27, 1998...now requoted by me :)
some
noble attempts at definitions:
(check all
that apply) your selections may be broadcasted on NBC®
live. Your decisions may be altered to meet the needs of all
audiences. All checks should be made with the thought of conformity
in mind. NBC® reserves the right to through your answers
in thetrash
Postmodernism is probably best understood as a critique of society in
reaction to modernism (Kissick, 1993).
While modernists believed in the possibility of art as universal communication,
postmodernists believe art to be contextual or culture specific. While
modernists created "art for art's sake," the postmodernists seek a connection
between art and life (Gablik, 1991).
Postmodernism has decentered the individual and creativity (at least
in theory), while emphasizing the interaction of language, culture and
society. Postmodernists accept multiple views, fragmentation, and exhibit
tolerance for ambiguity (Barrett, 1994).
For
the temporary relief of minor aches and pains caused by multimedia,
television, computers, technology, videogames, traffic, and virtual
reality. Recommended by 90% of doctors who are paid to do so.
POSTMODERN LESSON eyeDEAS
in visual artPostmodernism may
be complex, but that only offers us more opportunities and possibilities
to teach art in a holistic and meaningful context. Eliot Eisner (1998)
believes "both curriculum and teaching should help students internalize
what they have learned and relate it to life outside of school" (p.

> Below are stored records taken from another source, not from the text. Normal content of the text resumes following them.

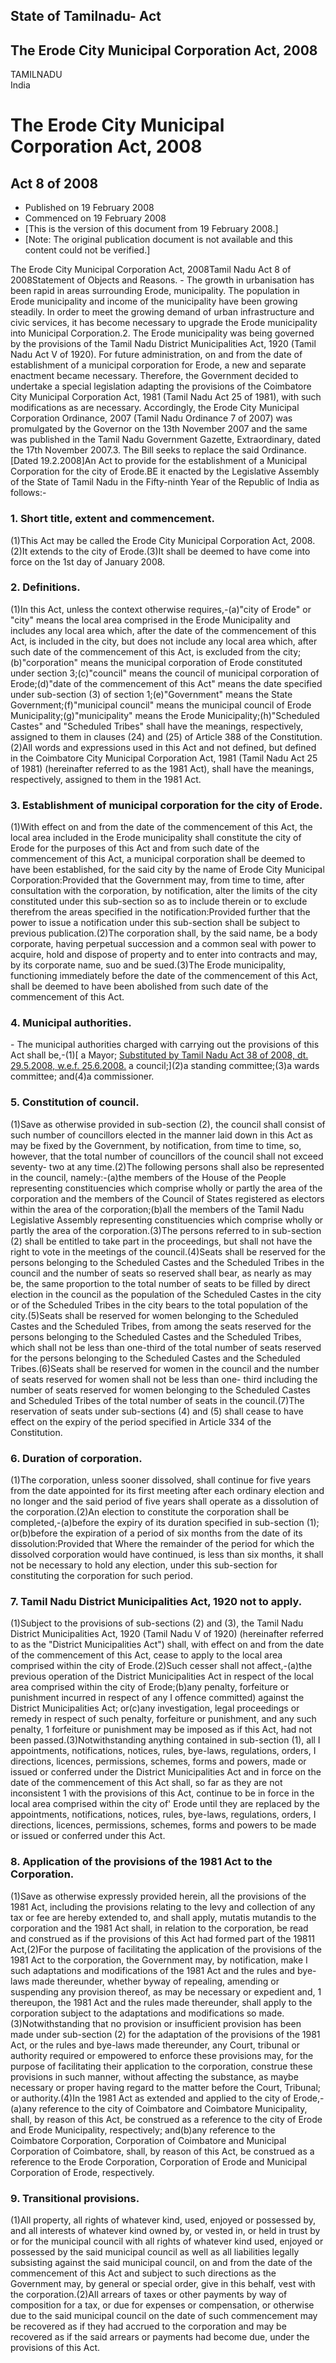 ## State of Tamilnadu- Act

## The Erode City Municipal Corporation Act, 2008

TAMILNADU  
India

# The Erode City Municipal Corporation Act, 2008

## Act 8 of 2008

  * Published on 19 February 2008 
  * Commenced on 19 February 2008 
  * [This is the version of this document from 19 February 2008.] 
  * [Note: The original publication document is not available and this content could not be verified.] 

The Erode City Municipal Corporation Act, 2008Tamil Nadu Act 8 of
2008Statement of Objects and Reasons. - The growth in urbanisation has been
rapid in areas surrounding Erode, municipality. The population in Erode
municipality and income of the municipality have been growing steadily. In
order to meet the growing demand of urban infrastructure and civic services,
it has become necessary to upgrade the Erode municipality into Municipal
Corporation.2\. The Erode municipality was being governed by the provisions of
the Tamil Nadu District Municipalities Act, 1920 (Tamil Nadu Act V of 1920).
For future administration, on and from the date of establishment of a
municipal corporation for Erode, a new and separate enactment became
necessary. Therefore, the Government decided to undertake a special
legislation adapting the provisions of the Coimbatore City Municipal
Corporation Act, 1981 (Tamil Nadu Act 25 of 1981), with such modifications as
are necessary. Accordingly, the Erode City Municipal Corporation Ordinance,
2007 (Tamil Nadu Ordinance 7 of 2007) was promulgated by the Governor on the
13th November 2007 and the same was published in the Tamil Nadu Government
Gazette, Extraordinary, dated the 17th November 2007.3\. The Bill seeks to
replace the said Ordinance.[Dated 19.2.2008]An Act to provide for the
establishment of a Municipal Corporation for the city of Erode.BE it enacted
by the Legislative Assembly of the State of Tamil Nadu in the Fifty-ninth Year
of the Republic of India as follows:-

### 1. Short title, extent and commencement.

(1)This Act may be called the Erode City Municipal Corporation Act, 2008.(2)It
extends to the city of Erode.(3)It shall be deemed to have come into force on
the 1st day of January 2008.

### 2. Definitions.

(1)In this Act, unless the context otherwise requires,-(a)"city of Erode" or
"city" means the local area comprised in the Erode Municipality and includes
any local area which, after the date of the commencement of this Act, is
included in the city, but does not include any local area which, after such
date of the commencement of this Act, is excluded from the
city;(b)"corporation" means the municipal corporation of Erode constituted
under section 3;(c)"council" means the council of municipal corporation of
Erode;(d)"date of the commencement of this Act" means the date specified under
sub-section (3) of section 1;(e)"Government" means the State
Government;(f)"municipal council" means the municipal council of Erode
Municipality;(g)"municipality" means the Erode Municipality;(h)"Scheduled
Castes" and "Scheduled Tribes" shall have the meanings, respectively, assigned
to them in clauses (24) and (25) of Article 388 of the Constitution.(2)All
words and expressions used in this Act and not defined, but defined in the
Coimbatore City Municipal Corporation Act, 1981 (Tamil Nadu Act 25 of 1981)
(hereinafter referred to as the 1981 Act), shall have the meanings,
respectively, assigned to them in the 1981 Act.

### 3. Establishment of municipal corporation for the city of Erode.

(1)With effect on and from the date of the commencement of this Act, the local
area included in the Erode municipality shall constitute the city of Erode for
the purposes of this Act and from such date of the commencement of this Act, a
municipal corporation shall be deemed to have been established, for the said
city by the name of Erode City Municipal Corporation:Provided that the
Government may, from time to time, after consultation with the corporation, by
notification, alter the limits of the city constituted under this sub-section
so as to include therein or to exclude therefrom the areas specified in the
notification:Provided further that the power to issue a notification under
this sub-section shall be subject to previous publication.(2)The corporation
shall, by the said name, be a body corporate, having perpetual succession and
a common seal with power to acquire, hold and dispose of property and to enter
into contracts and may, by its corporate name, suo and be sued.(3)The Erode
municipality, functioning immediately before the date of the commencement of
this Act, shall be deemed to have been abolished from such date of the
commencement of this Act.

### 4. Municipal authorities.

\- The municipal authorities charged with carrying out the provisions of this
Act shall be,-(1)[ a Mayor; [Substituted by Tamil Nadu Act 38 of 2008, dt.
29.5.2008, w.e.f. 25.6.2008.](1-a) a council;](2)a standing committee;(3)a
wards committee; and(4)a commissioner.

### 5. Constitution of council.

(1)Save as otherwise provided in sub-section (2), the council shall consist of
such number of councillors elected in the manner laid down in this Act as may
be fixed by the Government, by notification, from time to time, so, however,
that the total number of councillors of the council shall not exceed seventy-
two at any time.(2)The following persons shall also be represented in the
council, namely:-(a)the members of the House of the People representing
constituencies which comprise wholly or partly the area of the corporation and
the members of the Council of States registered as electors within the area of
the corporation;(b)all the members of the Tamil Nadu Legislative Assembly
representing constituencies which comprise wholly or partly the area of the
corporation.(3)The persons referred to in sub-section (2) shall be entitled to
take part in the proceedings, but shall not have the right to vote in the
meetings of the council.(4)Seats shall be reserved for the persons belonging
to the Scheduled Castes and the Scheduled Tribes in the council and the number
of seats so reserved shall bear, as nearly as may be, the same proportion to
the total number of seats to be filled by direct election in the council as
the population of the Scheduled Castes in the city or of the Scheduled Tribes
in the city bears to the total population of the city.(5)Seats shall be
reserved for women belonging to the Scheduled Castes and the Scheduled Tribes,
from among the seats reserved for the persons belonging to the Scheduled
Castes and the Scheduled Tribes, which shall not be less than one-third of the
total number of seats reserved for the persons belonging to the Scheduled
Castes and the Scheduled Tribes.(6)Seats shall be reserved for women in the
council and the number of seats reserved for women shall not be less than one-
third including the number of seats reserved for women belonging to the
Scheduled Castes and Scheduled Tribes of the total number of seats in the
council.(7)The reservation of seats under sub-sections (4) and (5) shall cease
to have effect on the expiry of the period specified in Article 334 of the
Constitution.

### 6. Duration of corporation.

(1)The corporation, unless sooner dissolved, shall continue for five years
from the date appointed for its first meeting after each ordinary election and
no longer and the said period of five years shall operate as a dissolution of
the corporation.(2)An election to constitute the corporation shall be
completed,-(a)before the expiry of its duration specified in sub-section (1);
or(b)before the expiration of a period of six months from the date of its
dissolution:Provided that Where the remainder of the period for which the
dissolved corporation would have continued, is less than six months, it shall
not be necessary to hold any election, under this sub-section for constituting
the corporation for such period.

### 7. Tamil Nadu District Municipalities Act, 1920 not to apply.

(1)Subject to the provisions of sub-sections (2) and (3), the Tamil Nadu
District Municipalities Act, 1920 (Tamil Nadu V of 1920) (hereinafter referred
to as the "District Municipalities Act") shall, with effect on and from the
date of the commencement of this Act, cease to apply to the local area
comprised within the city of Erode.(2)Such cesser shall not affect,-(a)the
previous operation of the District Municipalities Act in respect of the local
area comprised within the city of Erode;(b)any penalty, forfeiture or
punishment incurred in respect of any I offence committed) against the
District Municipalities Act; or(c)any investigation, legal proceedings or
remedy in respect of such penalty, forfeiture or punishment, and any such
penalty, 1 forfeiture or punishment may be imposed as if this Act, had not
been passed.(3)Notwithstanding anything contained in sub-section (1), all I
appointments, notifications, notices, rules, bye-laws, regulations, orders, I
directions, licences, permissions, schemes, forms and powers, made or issued
or conferred under the District Municipalities Act and in force on the date of
the commencement of this Act shall, so far as they are not inconsistent 1 with
the provisions of this Act, continue to be in force in the local area
comprised within the city of' Erode until they are replaced by the
appointments, notifications, notices, rules, bye-laws, regulations, orders, I
directions, licences, permissions, schemes, forms and powers to be made or
issued or conferred under this Act.

### 8. Application of the provisions of the 1981 Act to the Corporation.

(1)Save as otherwise expressly provided herein, all the provisions of the 1981
Act, including the provisions relating to the levy and collection of any tax
or fee are hereby extended to, and shall apply, mutatis mutandis to the
corporation and the 1981 Act shall, in relation to the corporation, be read
and construed as if the provisions of this Act had formed part of the 19811
Act,(2)For the purpose of facilitating the application of the provisions of
the 1981 Act to the corporation, the Government may, by notification, make I
such adaptations and modifications of the 1981 Act and the rules and bye-laws
made thereunder, whether byway of repealing, amending or suspending any
provision thereof, as may be necessary or expedient and, 1 thereupon, the 1981
Act and the rules made thereunder, shall apply to the corporation subject to
the adaptations and modifications so made.(3)Notwithstanding that no provision
or insufficient provision has been made under sub-section (2) for the
adaptation of the provisions of the 1981 Act, or the rules and bye-laws made
thereunder, any Court, tribunal or authority required or empowered to enforce
these provisions may, for the purpose of facilitating their application to the
corporation, construe these provisions in such manner, without affecting the
substance, as maybe necessary or proper having regard to the matter before the
Court, Tribunal; or authority.(4)In the 1981 Act as extended and applied to
the city of Erode,-(a)any reference to the city of Coimbatore and Coimbatore
Municipality, shall, by reason of this Act, be construed as a reference to the
city of Erode and Erode Municipality, respectively; and(b)any reference to the
Coimbatore Corporation, Corporation of Coimbatore and Municipal Corporation of
Coimbatore, shall, by reason of this Act, be construed as a reference to the
Erode Corporation, Corporation of Erode and Municipal Corporation of Erode,
respectively.

### 9. Transitional provisions.

(1)All property, all rights of whatever kind, used, enjoyed or possessed by,
and all interests of whatever kind owned by, or vested in, or held in trust by
or for the municipal council with all rights of whatever kind used, enjoyed or
possessed by the said municipal council as well as all liabilities legally
subsisting against the said municipal council, on and from the date of the
commencement of this Act and subject to such directions as the Government may,
by general or special order, give in this behalf, vest with the
corporation.(2)All arrears of taxes or other payments by way of composition
for a tax, or due for expenses or compensation, or otherwise due to the said
municipal council on the date of such commencement may be recovered as if they
had accrued to the corporation and may be recovered as if the said arrears or
payments had become due, under the provisions of this Act.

29). I strongly believe that teaching students to see artwork, their
world and the relationship between the two provides them with an authentic
understanding of art. Below I am proposing lesson plans that are either
1) about postmodern art and the postmodern era or 2) use a postmodern
strategy for teaching concepts or 3) both. My
goals are to:
Expand on these ideas by developing
them into lessons and testing them over the course of this institute
and beyond.
Collect more information regarding
postmodernism and make it available on this site.
Gather ideas and lessons from
others that can be posted here as a forum for teachers to use.
Assign students to "correct" a
masterpiece. Have students rework their masterpiece according to
the principles of postmodernism.
Combine two sources of art images
to create a postmodern work (a comic strip with a Renaissance painting).
Create Barbies in the style of
artists (Picasso Barbie).
Create an architectural design/model
that represents an idea (a building that represents America).
Make symbolic masks that reflect
an idea in postmodern culture (racism, AIDs, etc.)
Lesson ideas I have thought
about while at the institute:
Concept: Deconstructing
something old by taking it apart and reworking in new ideas.
Lesson Idea: Find an old book
and collage into it. How does the text dialogue with the collaging?
Explore visual puns and irony to critique/enhance the book. Is the
book still a book? A work of art?
Lesson Idea: Give each student
the same simple outline drawing ( a contour of a fruit basket or
an animal). Then assign each student a different artist. Have them
create/recreate the outline drawing in the style of their artist.
How might they do this with a postmodern approach?
Concept: Analyze commercial
advertising (magazine and TV ads) and remake them.
Lesson Idea: Choose a sampling
of ads that exemplify postmodernism. Identify postmodern advertising
strategies and the reasoning behind them. Judge the ads. Are they
effective? How does each person interpret them?
Concept: Discuss and
critique the differences and influences of modernism and postmodernism.
Lesson Idea: Locate postmodern
art or architecture that uses art/architecture from the past. Also
find the originals for which the postmodern pieces are "borrowing"
from. How did the postmodern artist steal from older work? Why?
Is this considered stealing, borrowing or enhancing? Can anything
you do be "original"?
Lesson Idea:
Display a body of modern work and without telling the students
that the work is considered modern art, have them identify
and analyze characteristics that is seen in the body of
work. Have the students develop there own "ism" name for
this body of work. Do the same with postmodern work and
then use their criteria lists to compare and contrast modernism
with postmodernism.
Concept: Create a postmodern work
of art that critiques or comments on a postmodern piece of music.